Although Georges Bizet was only 17 when he wrote his Symphony in C, he never heard it performed in his lifetime. It was a composition assignment from his days studying with Charles Gounod, written in the spring of 1855. The manuscript lay in a pile of archivables until a French musicologist discovered it in 1933, at which point its success was immediate and deserved. The oboe lines in the adagio are drop-dead gorgeous, and many older composers failed to achieve such a calm, simple beauty. The other three movements, especially the zingarese finale, crackle with an energy that rivals Beethoven’s first couple of symphonies and most of Schubert’s.

Before I go any further, I have to remind everyone that the concerts start at 7:30 this Thursday and Friday. The opening gala concert always did start earlier, but now every Masterworks show is at 7:30. This reminder is largely for my own benefit. There. Now I’ve told myself.

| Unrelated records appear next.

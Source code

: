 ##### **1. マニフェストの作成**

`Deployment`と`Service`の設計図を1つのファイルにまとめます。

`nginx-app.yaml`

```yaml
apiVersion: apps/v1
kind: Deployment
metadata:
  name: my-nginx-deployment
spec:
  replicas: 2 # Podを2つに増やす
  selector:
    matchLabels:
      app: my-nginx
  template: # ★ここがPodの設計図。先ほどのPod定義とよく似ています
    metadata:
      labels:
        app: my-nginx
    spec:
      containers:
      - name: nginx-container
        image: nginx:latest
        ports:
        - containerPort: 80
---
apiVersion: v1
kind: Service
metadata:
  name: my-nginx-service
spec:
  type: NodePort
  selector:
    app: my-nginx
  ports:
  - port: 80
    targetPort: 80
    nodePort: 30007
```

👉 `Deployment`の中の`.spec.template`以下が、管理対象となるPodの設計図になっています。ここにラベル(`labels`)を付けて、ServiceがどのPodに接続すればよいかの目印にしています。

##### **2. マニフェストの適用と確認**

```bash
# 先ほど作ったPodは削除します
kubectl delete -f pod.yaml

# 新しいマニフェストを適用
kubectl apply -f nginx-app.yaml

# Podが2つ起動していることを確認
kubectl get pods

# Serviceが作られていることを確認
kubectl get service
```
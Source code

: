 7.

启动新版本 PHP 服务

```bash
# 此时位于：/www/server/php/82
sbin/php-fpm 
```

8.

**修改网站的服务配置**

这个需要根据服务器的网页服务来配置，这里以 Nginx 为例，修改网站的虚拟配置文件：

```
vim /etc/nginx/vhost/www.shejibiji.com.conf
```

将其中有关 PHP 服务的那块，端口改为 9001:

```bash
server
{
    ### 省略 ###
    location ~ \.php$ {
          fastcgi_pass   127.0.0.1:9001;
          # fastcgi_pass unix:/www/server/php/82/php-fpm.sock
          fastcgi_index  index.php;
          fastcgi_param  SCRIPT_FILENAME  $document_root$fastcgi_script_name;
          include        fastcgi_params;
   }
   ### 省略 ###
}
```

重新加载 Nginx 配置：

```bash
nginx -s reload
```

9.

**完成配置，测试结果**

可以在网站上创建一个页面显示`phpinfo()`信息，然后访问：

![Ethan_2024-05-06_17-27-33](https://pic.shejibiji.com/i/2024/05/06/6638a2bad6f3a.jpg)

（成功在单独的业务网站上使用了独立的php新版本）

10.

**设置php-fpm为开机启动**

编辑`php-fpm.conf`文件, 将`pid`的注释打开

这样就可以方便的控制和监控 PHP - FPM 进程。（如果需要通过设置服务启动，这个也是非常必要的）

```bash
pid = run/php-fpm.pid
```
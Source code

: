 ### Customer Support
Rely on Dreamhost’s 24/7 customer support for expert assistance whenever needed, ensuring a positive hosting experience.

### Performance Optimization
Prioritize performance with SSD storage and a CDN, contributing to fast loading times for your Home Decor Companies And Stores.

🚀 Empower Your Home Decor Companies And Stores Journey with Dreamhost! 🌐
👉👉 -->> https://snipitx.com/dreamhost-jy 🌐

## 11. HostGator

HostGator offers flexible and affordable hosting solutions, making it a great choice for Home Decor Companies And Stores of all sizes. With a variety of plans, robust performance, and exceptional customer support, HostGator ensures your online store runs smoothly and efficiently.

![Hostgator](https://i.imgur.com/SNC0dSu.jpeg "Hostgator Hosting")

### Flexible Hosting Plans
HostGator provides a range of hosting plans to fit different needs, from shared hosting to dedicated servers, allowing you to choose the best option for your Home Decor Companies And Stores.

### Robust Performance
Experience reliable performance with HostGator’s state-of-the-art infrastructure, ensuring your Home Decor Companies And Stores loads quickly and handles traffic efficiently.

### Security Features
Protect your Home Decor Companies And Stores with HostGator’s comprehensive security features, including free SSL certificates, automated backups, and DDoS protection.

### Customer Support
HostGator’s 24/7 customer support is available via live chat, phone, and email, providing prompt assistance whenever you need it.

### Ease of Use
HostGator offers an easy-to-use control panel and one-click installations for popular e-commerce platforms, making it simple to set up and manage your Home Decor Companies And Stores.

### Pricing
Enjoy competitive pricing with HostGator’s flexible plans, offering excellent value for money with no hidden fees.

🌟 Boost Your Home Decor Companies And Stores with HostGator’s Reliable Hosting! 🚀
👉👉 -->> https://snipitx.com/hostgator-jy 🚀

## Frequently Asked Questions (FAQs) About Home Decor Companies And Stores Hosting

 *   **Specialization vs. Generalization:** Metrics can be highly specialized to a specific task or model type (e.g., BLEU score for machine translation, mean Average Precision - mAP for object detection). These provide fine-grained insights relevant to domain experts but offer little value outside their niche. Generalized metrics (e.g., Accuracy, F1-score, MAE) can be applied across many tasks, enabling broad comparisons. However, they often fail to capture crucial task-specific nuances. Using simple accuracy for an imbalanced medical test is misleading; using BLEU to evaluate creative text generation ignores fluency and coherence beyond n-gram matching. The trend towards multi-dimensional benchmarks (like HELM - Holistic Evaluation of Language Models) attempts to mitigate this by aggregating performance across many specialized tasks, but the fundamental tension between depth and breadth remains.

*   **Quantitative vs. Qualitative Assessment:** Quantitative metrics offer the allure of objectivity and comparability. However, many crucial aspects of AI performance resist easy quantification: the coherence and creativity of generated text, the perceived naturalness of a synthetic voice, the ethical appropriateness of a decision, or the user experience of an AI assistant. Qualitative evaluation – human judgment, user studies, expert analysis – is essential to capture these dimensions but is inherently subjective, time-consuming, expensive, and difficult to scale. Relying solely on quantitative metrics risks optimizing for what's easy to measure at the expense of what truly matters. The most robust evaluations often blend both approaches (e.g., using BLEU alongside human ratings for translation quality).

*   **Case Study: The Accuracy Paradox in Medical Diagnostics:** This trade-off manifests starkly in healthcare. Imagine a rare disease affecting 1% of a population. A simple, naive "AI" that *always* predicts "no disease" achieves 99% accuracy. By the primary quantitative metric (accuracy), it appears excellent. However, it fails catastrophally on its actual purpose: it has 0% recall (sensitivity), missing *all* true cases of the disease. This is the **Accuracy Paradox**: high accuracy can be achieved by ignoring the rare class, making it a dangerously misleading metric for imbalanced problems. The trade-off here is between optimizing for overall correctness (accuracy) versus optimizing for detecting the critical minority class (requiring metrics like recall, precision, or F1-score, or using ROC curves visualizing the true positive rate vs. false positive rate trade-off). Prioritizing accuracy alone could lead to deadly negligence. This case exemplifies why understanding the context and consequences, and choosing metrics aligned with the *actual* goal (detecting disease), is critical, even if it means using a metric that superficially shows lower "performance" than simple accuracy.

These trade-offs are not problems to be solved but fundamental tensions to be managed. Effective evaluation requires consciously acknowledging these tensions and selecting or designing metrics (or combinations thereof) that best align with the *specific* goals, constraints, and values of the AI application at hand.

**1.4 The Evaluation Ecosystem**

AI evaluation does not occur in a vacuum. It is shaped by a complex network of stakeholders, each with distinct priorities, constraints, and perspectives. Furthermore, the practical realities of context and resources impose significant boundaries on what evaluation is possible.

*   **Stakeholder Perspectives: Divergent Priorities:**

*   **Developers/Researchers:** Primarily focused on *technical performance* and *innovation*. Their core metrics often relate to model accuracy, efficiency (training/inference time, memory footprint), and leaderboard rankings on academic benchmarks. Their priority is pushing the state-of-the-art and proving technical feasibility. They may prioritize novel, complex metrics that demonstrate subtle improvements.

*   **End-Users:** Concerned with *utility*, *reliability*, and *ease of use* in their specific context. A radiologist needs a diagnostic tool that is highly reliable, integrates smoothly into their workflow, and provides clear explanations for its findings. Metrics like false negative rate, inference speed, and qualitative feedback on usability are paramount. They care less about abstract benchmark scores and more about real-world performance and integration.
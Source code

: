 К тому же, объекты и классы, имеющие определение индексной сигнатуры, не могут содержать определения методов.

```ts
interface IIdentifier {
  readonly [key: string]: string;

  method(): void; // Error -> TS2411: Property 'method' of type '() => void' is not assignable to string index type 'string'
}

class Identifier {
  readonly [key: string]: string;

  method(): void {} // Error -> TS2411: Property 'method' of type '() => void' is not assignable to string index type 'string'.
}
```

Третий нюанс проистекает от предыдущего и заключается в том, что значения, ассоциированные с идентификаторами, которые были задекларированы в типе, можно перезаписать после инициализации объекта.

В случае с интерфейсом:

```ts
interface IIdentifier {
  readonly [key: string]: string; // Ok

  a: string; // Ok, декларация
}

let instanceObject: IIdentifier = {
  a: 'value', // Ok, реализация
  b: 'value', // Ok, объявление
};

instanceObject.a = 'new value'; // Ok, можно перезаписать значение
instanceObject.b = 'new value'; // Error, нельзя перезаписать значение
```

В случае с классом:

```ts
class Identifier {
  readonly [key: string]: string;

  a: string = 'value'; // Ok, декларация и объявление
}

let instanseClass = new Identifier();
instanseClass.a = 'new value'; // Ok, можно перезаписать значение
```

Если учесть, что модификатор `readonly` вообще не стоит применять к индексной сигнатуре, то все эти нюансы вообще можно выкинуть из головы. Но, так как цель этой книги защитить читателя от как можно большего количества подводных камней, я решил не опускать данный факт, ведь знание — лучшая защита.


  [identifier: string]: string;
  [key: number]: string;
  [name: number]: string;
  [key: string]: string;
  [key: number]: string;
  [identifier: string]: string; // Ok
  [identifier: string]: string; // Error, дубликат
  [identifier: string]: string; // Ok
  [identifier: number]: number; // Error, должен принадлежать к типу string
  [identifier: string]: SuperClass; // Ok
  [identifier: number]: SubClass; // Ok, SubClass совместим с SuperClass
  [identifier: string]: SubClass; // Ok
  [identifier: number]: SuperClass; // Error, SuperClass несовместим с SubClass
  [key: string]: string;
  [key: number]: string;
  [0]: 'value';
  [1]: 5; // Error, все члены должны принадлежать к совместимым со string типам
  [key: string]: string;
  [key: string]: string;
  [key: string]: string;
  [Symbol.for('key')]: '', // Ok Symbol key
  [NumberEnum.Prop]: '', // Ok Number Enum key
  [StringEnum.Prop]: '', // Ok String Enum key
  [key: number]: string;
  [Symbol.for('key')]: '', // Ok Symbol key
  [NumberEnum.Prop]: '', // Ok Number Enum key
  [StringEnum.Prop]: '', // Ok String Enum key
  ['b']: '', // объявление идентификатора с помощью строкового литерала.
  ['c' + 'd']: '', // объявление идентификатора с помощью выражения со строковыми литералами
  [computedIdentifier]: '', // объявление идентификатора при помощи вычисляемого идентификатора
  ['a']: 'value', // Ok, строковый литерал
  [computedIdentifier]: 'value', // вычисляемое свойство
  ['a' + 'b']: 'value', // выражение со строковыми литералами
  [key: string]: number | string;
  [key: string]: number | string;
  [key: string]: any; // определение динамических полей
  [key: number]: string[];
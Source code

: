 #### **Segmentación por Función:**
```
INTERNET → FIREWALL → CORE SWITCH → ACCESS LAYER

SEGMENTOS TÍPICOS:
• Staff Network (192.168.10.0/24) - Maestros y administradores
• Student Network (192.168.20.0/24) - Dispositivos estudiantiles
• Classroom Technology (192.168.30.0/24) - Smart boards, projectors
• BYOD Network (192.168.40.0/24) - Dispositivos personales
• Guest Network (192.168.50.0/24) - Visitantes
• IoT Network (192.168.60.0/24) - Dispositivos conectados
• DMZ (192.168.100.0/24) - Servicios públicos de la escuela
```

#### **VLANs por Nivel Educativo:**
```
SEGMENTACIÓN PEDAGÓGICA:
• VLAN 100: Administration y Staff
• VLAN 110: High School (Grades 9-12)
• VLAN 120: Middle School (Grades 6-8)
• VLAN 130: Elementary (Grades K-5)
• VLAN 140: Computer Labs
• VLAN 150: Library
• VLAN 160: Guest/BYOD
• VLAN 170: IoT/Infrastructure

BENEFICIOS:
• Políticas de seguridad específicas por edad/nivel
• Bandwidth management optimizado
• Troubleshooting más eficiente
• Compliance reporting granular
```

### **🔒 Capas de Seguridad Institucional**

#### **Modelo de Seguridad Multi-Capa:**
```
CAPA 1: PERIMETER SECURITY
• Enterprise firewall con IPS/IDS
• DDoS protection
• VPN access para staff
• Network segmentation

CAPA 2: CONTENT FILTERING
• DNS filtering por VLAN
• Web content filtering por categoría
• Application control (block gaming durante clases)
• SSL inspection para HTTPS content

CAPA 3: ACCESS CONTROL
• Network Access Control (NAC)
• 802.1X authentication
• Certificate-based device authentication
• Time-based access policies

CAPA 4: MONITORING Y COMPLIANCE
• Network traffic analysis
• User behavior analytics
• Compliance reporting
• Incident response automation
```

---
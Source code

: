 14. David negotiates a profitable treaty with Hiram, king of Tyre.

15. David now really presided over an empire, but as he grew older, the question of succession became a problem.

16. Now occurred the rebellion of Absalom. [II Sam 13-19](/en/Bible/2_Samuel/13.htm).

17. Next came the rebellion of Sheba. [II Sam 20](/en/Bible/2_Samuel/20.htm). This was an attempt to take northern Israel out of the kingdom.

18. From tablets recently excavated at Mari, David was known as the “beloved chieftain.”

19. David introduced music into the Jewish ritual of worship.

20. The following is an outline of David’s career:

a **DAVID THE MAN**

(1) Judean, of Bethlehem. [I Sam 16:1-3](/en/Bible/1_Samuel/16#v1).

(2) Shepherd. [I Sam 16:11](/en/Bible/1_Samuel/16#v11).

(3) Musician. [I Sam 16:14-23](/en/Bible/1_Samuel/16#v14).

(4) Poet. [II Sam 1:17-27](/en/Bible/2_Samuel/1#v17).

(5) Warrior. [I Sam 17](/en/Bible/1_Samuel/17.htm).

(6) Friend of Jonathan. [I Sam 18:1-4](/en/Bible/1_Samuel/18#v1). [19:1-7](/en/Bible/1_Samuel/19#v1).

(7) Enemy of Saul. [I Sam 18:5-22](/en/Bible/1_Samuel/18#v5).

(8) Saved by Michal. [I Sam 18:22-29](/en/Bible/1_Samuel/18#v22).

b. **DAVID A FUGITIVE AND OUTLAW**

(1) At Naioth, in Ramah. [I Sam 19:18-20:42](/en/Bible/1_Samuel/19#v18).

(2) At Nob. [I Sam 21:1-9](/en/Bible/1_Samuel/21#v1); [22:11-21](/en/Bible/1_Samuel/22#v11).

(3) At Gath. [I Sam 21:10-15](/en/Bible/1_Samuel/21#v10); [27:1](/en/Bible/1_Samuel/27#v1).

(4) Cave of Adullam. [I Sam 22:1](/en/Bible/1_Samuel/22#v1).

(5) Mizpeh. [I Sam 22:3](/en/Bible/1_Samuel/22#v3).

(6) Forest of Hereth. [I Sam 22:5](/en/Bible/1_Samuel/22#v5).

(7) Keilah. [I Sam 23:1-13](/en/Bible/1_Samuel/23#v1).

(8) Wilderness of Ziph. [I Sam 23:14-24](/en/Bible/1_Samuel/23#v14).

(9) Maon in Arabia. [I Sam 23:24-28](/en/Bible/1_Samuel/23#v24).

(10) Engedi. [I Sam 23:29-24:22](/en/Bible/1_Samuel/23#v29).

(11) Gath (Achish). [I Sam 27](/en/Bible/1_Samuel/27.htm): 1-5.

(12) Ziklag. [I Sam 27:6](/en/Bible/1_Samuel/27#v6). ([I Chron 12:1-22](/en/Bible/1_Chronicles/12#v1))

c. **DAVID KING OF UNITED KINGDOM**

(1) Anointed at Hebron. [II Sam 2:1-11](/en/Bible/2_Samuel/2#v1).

It must be stated, I suppose, that we are not performing the entirety of Leonard Bernstein’s Candide, but a  suite therefrom. Of course we have performed the Overture to Candide many times; it is an effervescent and uniquely American work. I have enjoyed hearing the rest of the opera, and rediscovering how the themes in the overture are used in the opera. The Best of All Possible Worlds, Oh, Happy We, Glitter and Be Gay and the Battle Scene all draw their themes from the overture. Glitter is a complete vocal workout for the soprano, and Amy Maples is nailing it! If you miss this, don’t say I didn’t warn you.

My first and only other time playing Candide was at the Lake George Opera Festival (now known as Opera Saratoga) up in Saratoga Springs, NY. My family and I had a great time staying there from 1995 to 2004.  My last season we played Candide at the Little Theatre of the Saratoga Performing Arts Center. Cunegonde was played by Knoxville’s own Jami Rogers! Who knew that I would finally meet her there, 1,000 miles from home. Her dad James Rogers, a major force in church music in Knoxville, came to visit. As many times as I’d seen Jim in Knoxville, seeing them so far from home was off the chain. It wasn’t long after that Jami would be my son Thomas’ voice teacher. As if that wasn’t enough, when the famed “Scottish Opera version” (the last of many “builds” of the work that Bernstein approved) had its American premier in St. Louis. Jami’s husband Kevin Anderson had a role in it, and the understudy for Cunegonde? Jami Rogers.